In questi giorni mi sono trovata spesso a discutere di questo argomento con dei compagni di tifo, ma non solo. Quando le cose vanno male c'è chi sente il bisogno di sfogarsi e chi invece preferisce chiudersi in se stesso, chi ostenta indifferenza e chi invece aumenta esponenzialmente il numero di post sui social network, cercando di spiegare e di spiegarsi i motivi di questo tracollo inspiegabile avuto da due mesi a questa parte. Quanto pesa realmente un episodio arbitrale nell'economia di una stagione? Fa bene chi sostiene che vadano sottolineate solo le carenze della squadra oppure è corretto soffermarsi anche sugli episodi arbitrali che da qualche tempo stanno compromettendo il rendimento della squadra? L'interista medio è 'strano' anche per questo. Per quanto per anni il refrain più diffuso sia stato quello che voleva gli interisti 'piangina' per natura, sempre pronti a giustificare i fallimenti della squadra con l'accanimento arbitrale, negli ultimi tempi io nel tifoso nerazzurro ho riscontrato proprio l'atteggiamento opposto. "La squadra gioca male, la rosa è scadente, non ci si può mica attaccare agli arbitri", la linea di pensiero che va per la maggiore nell'ultimo periodo. Una linea di pensiero con cui penso di poter essere d'accordo, ma solo a metà.

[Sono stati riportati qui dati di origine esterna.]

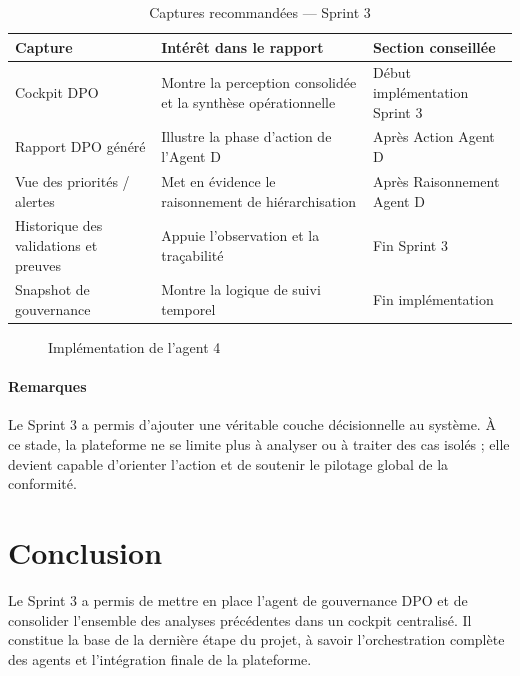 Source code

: \documentclass[12pt,a4paper]{report}
\begin{document}
\begin{table}[H]
\centering
\caption{Captures recommandées --- Sprint 3}
\label{tab:captures_sprint3}
\begin{tabularx}{\textwidth}{|p{3.4cm}|X|p{3.2cm}|}
\hline
\textbf{Capture} & \textbf{Intérêt dans le rapport} & \textbf{Section conseillée} \\
\hline
Cockpit DPO & Montre la perception consolidée et la synthèse opérationnelle & Début implémentation Sprint 3 \\
\hline
Rapport DPO généré & Illustre la phase d'action de l'Agent D & Après Action Agent D \\
\hline
Vue des priorités / alertes & Met en évidence le raisonnement de hiérarchisation & Après Raisonnement Agent D \\
\hline
Historique des validations et preuves & Appuie l'observation et la traçabilité & Fin Sprint 3 \\
\hline
Snapshot de gouvernance & Montre la logique de suivi temporel & Fin implémentation \\
\hline
\end{tabularx}
\end{table}

\begin{figure}[H]
\centering
{}
\caption{Implémentation de l'agent 4}
\label{fig:realisation_sprint3}
\end{figure}

\paragraph{Remarques}

Le Sprint 3 a permis d'ajouter une véritable couche décisionnelle au système. À ce stade, la plateforme ne se limite plus à analyser ou à traiter des cas isolés ; elle devient capable d'orienter l'action et de soutenir le pilotage global de la conformité.

\section{Conclusion}

Le Sprint 3 a permis de mettre en place l'agent de gouvernance DPO et de consolider l'ensemble des analyses précédentes dans un cockpit centralisé. Il constitue la base de la dernière étape du projet, à savoir l'orchestration complète des agents et l'intégration finale de la plateforme.
\end{document}
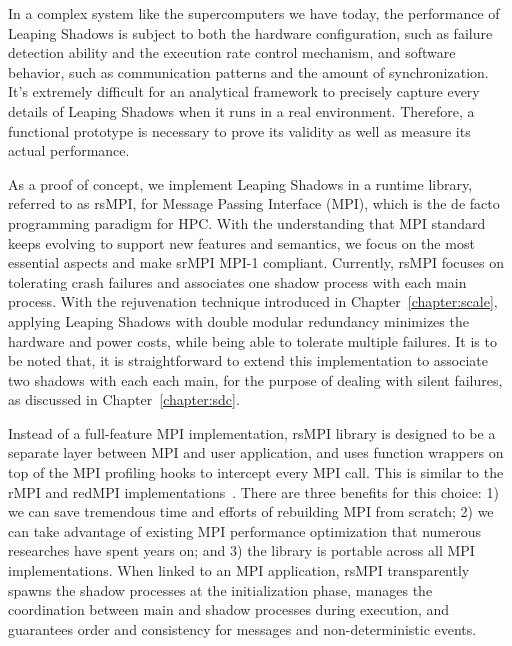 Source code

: In a complex system like the supercomputers we have today, the performance of Leaping Shadows is subject to both the hardware configuration, such as failure detection ability and the execution rate control mechanism, and software behavior, such as communication patterns and the amount of synchronization. 
It's extremely difficult for an analytical framework to precisely capture every details of Leaping Shadows when it runs in a real environment. Therefore, a functional prototype is necessary to prove its validity as well as measure its actual performance. 

As a proof of concept, we implement Leaping Shadows in a runtime library, referred to as rsMPI, for Message Passing Interface (MPI), which is the de facto programming paradigm for HPC. With the understanding that MPI standard keeps evolving to support new features and semantics, we focus on the most essential aspects and make srMPI MPI-1 compliant. Currently, rsMPI focuses on tolerating crash failures and associates one shadow process with each main process. %
With the rejuvenation technique introduced in Chapter~\ref{chapter:scale}, applying Leaping Shadows with double modular redundancy minimizes the hardware and power costs, while being able to tolerate multiple failures. It is to be noted that, it is straightforward to extend this implementation to associate two shadows with each each main, for the purpose of dealing with silent failures, as discussed in Chapter~\ref{chapter:sdc}. 


Instead of a full-feature MPI implementation, rsMPI library is designed to be a separate layer between MPI and user application, and uses function wrappers on top of the MPI profiling hooks to intercept every MPI call. This is similar to the rMPI and redMPI implementations~\cite{ferreira_sc_2011,fiala_2012_sdc}. There are three benefits for this choice: 1) we can save tremendous time and efforts of rebuilding MPI from scratch; 2) we can take advantage of existing MPI performance optimization that numerous researches have spent years on; and 3) the library is portable across all MPI implementations. 
When linked to an MPI application, rsMPI transparently spawns the shadow processes at the initialization phase, manages the coordination between main and shadow processes during execution, and guarantees order and consistency for messages and non-deterministic events.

E' vero, i torti arbitrali presi da soli non bastano a giustificare una non vittoria. Ma gli arbitri, piaccia o meno, fanno parte del gioco. Se un calciatore sbaglia un gol fatto per tre partite di fila, l'allenatore lo relega in panchina preferendogli in compagno più in forma. Con gli arbitri questo accade molto, molto di rado. Esempio: Calvarese, dopo lo scempio in Udinese-Inter di Coppa Italia, è andato ad arbitrare Roma-Genoa, rendendosi anche lì protagonista di un episodio controverso come l'espulsione di Matuzalem. Analizzare l'operato arbitrale non vuol dire necessariamente vederci della malafede, semplicemente constatare come da qualche tempo gli episodi vadano sempre in unica direzione. Chiamatela sfortuna o come volete, ma l'arbitro non si può omettere dall'analisi a tutto tondo di una partita.
Non esiste una regola che vieti agli arbitri di fischiare calci di rigore una squadta che gioca male o che imponga agli stessi direttori di gara di annullare gol perfettamente regolari. Se il criterio di assegnazione di un penalty fosse l'apprezzamento del gioco espresso da parte dell'arbitro, tanto varrebbe abolirli. Detto fra noi, non è che in Italia ci siano molte squadre che praticano calcio champagne. La storia di questo campionato, ma non solo, è piena di squadre che nel momento più complicato hanno vinto partite grazie a episodi (attenzione, non sto parlando di favori o di episodi necessariamente dubbi). Perché le partite si vincono anche così. Anche perché, diciamocelo, il morale che ti dà una vittoria sofferta, magari fortunosa, non te lo dà un'altra vittoria.
Sarebbe bastato convalidare il gol regolare di Nagatomo o concedere uno qualsiasi dei rigori clamorosi negati nelle sfide precedenti e la classifica nerazzurra avrebbe assunto connotati decisamente differenti. Con 5-6 punti in più si sarebbe agganciata la Fiorentina e anche il Napoli sarebbe stato abbastanza vicino. Con conseguenze positive per l'entusiasmo e per l'ambiente. Così non è stato, la zona Champions a oggi è una chimera così come la possibilità di portare a Milano giocatori di spessore sfruttando l'appeal che solo la massima competizione europea sa dare. Insomma. dagli arbitraggi non si può prescindere quando si analizza una partita, senza che questo implichi necessariamente una malafede di fondo.